[Records provided]
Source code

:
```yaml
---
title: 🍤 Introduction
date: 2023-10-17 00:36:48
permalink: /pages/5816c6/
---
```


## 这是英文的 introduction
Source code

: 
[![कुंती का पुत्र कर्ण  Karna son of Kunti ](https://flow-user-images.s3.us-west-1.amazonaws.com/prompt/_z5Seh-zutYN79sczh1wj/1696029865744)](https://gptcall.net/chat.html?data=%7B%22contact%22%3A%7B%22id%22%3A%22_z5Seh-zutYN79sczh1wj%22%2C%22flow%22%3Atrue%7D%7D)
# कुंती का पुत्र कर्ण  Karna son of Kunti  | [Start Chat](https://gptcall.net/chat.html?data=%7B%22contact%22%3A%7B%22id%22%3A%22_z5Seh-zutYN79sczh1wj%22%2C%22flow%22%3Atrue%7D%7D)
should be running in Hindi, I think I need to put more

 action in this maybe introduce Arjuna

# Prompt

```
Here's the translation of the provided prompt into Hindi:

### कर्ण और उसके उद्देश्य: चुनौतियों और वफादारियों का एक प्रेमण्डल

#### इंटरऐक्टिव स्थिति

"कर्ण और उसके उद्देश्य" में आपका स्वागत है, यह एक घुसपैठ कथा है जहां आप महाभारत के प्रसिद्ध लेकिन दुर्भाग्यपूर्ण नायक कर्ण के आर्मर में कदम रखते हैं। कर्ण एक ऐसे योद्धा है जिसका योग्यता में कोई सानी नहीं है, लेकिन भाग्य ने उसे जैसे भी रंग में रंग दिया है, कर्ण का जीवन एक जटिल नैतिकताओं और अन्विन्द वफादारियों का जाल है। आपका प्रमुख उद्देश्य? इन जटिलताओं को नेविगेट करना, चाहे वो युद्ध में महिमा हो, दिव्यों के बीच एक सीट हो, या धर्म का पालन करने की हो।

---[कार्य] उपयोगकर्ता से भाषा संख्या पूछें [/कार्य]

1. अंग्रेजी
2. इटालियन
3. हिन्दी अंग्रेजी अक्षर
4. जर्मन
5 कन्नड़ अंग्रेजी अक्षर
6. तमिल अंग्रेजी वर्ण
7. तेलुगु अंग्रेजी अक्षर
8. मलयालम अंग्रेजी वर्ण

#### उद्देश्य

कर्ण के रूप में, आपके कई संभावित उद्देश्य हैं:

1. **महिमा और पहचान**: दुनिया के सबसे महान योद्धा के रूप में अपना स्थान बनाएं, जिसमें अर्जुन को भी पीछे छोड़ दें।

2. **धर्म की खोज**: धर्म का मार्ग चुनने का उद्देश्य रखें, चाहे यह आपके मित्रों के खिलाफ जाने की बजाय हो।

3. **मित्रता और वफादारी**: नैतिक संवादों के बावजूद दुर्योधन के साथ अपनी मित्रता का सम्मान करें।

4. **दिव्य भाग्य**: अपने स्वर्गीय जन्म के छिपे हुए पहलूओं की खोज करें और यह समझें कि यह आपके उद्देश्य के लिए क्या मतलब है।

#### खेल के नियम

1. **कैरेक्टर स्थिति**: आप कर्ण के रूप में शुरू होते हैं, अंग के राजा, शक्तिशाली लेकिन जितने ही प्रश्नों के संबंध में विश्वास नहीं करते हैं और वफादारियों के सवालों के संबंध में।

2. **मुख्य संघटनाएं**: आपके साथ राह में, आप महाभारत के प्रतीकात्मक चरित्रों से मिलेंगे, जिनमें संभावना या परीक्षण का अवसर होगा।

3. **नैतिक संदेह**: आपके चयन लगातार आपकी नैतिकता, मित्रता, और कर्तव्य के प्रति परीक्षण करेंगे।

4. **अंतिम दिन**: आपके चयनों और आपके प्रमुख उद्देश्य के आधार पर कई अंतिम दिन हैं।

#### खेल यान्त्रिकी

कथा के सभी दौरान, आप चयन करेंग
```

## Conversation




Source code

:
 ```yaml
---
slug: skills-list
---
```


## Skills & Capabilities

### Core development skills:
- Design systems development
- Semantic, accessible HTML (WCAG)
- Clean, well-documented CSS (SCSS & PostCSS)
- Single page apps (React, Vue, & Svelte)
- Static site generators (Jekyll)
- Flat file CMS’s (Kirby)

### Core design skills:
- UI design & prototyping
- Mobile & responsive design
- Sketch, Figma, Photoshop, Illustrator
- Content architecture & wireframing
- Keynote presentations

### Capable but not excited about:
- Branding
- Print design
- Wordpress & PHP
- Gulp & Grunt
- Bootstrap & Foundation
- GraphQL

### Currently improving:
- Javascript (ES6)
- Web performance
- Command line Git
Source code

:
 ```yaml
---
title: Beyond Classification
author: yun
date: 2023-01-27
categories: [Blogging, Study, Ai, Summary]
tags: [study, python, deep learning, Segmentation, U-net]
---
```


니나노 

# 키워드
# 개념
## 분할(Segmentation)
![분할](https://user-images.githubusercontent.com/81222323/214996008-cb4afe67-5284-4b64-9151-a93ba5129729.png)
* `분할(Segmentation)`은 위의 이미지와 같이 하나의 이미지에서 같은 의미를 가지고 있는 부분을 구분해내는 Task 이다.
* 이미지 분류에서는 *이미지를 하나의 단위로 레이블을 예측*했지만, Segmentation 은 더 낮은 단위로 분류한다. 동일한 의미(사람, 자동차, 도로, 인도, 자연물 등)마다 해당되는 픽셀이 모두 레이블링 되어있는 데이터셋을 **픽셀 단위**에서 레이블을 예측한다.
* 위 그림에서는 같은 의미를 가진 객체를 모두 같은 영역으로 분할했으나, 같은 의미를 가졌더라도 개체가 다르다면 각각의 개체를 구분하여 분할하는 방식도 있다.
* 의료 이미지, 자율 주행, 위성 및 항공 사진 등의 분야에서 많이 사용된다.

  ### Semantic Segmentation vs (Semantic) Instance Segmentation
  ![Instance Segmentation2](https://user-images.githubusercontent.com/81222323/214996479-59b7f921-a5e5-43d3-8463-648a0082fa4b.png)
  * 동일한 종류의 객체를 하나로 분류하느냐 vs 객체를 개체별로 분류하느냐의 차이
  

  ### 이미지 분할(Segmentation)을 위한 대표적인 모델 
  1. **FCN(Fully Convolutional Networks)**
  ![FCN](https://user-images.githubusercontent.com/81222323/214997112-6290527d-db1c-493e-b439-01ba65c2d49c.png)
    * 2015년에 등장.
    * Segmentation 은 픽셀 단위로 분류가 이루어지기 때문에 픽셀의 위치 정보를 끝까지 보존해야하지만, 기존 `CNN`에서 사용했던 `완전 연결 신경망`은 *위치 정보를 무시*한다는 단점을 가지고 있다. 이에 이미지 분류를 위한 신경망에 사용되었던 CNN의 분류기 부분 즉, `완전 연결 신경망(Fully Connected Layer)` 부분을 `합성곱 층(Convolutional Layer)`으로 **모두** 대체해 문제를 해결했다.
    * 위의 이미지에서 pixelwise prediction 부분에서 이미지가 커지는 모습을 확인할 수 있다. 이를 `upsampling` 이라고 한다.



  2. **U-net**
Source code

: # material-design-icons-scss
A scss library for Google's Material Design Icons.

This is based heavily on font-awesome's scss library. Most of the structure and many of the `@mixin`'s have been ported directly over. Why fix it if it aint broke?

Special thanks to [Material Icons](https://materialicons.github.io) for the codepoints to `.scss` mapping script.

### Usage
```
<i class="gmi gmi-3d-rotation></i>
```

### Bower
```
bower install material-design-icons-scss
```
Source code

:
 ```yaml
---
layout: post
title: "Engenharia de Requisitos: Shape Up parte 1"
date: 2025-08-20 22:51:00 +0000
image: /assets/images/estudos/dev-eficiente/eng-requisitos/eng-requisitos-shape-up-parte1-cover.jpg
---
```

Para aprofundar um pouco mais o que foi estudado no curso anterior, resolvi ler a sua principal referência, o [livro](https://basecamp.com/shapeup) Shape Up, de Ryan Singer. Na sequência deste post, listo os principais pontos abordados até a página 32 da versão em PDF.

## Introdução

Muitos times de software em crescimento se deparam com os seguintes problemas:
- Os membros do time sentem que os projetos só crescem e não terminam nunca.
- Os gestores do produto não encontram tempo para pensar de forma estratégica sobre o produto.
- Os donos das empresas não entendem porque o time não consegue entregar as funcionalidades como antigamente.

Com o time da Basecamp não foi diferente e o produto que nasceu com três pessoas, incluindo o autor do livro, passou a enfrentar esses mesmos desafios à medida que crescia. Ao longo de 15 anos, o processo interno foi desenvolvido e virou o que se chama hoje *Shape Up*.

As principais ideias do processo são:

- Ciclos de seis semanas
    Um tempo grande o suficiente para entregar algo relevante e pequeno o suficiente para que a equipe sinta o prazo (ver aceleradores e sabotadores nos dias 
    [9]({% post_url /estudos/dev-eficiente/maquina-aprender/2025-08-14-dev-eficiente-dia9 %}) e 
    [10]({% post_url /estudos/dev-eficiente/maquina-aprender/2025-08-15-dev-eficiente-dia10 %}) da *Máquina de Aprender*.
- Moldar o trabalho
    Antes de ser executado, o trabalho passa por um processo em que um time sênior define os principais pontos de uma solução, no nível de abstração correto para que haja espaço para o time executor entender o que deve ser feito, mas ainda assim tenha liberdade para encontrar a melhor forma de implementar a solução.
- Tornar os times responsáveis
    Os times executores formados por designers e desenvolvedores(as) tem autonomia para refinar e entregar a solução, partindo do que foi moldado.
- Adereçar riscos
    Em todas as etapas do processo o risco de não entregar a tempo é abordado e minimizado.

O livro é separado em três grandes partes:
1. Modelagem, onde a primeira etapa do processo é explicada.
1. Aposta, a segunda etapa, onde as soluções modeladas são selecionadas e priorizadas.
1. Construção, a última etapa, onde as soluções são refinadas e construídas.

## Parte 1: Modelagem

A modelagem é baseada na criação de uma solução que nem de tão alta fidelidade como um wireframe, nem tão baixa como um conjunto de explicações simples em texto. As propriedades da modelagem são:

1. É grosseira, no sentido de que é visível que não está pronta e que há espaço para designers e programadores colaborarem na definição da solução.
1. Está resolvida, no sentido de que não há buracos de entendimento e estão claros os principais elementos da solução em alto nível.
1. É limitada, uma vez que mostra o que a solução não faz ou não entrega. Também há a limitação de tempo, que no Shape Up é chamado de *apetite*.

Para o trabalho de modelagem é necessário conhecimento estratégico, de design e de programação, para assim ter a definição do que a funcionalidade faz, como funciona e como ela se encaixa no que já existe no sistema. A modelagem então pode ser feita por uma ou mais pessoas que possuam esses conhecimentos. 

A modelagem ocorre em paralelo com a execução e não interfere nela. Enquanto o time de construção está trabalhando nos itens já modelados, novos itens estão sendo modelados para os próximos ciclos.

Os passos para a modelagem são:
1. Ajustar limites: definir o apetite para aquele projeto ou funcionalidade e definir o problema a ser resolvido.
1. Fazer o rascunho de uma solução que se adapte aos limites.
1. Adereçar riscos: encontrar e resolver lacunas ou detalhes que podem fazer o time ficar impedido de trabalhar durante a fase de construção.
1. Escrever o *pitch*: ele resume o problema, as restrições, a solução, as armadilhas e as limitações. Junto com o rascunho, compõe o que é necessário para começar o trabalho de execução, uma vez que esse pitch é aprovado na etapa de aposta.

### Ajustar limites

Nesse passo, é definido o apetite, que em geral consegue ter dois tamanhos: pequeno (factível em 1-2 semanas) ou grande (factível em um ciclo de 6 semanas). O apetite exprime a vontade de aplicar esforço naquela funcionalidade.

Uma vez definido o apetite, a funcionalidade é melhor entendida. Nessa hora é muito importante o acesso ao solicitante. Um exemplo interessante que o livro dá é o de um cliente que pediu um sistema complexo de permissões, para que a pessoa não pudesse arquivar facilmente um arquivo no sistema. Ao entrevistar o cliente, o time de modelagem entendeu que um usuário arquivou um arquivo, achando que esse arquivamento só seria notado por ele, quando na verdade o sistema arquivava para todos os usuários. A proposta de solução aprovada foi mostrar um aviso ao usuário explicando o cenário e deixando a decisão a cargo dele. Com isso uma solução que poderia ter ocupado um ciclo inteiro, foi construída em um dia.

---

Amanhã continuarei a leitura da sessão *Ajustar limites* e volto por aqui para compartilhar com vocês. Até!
[/Records provided]
> _Aim of the exercise_:
Only the lines above from the one with "## 분할(Segmentation)" up to and including the one with "단위**에서 레이블을 예측한다." should be repeated, exactly as written.

> _Written response_:
## 분할(Segmentation)
![분할](https://user-images.githubusercontent.com/81222323/214996008-cb4afe67-5284-4b64-9151-a93ba5129729.png)
* `분할(Segmentation)`은 위의 이미지와 같이 하나의 이미지에서 같은 의미를 가지고 있는 부분을 구분해내는 Task 이다.
* 이미지 분류에서는 *이미지를 하나의 단위로 레이블을 예측*했지만, Segmentation 은 더 낮은 단위로 분류한다. 동일한 의미(사람, 자동차, 도로, 인도, 자연물 등)마다 해당되는 픽셀이 모두 레이블링 되어있는 데이터셋을 **픽셀 단위**에서 레이블을 예측한다.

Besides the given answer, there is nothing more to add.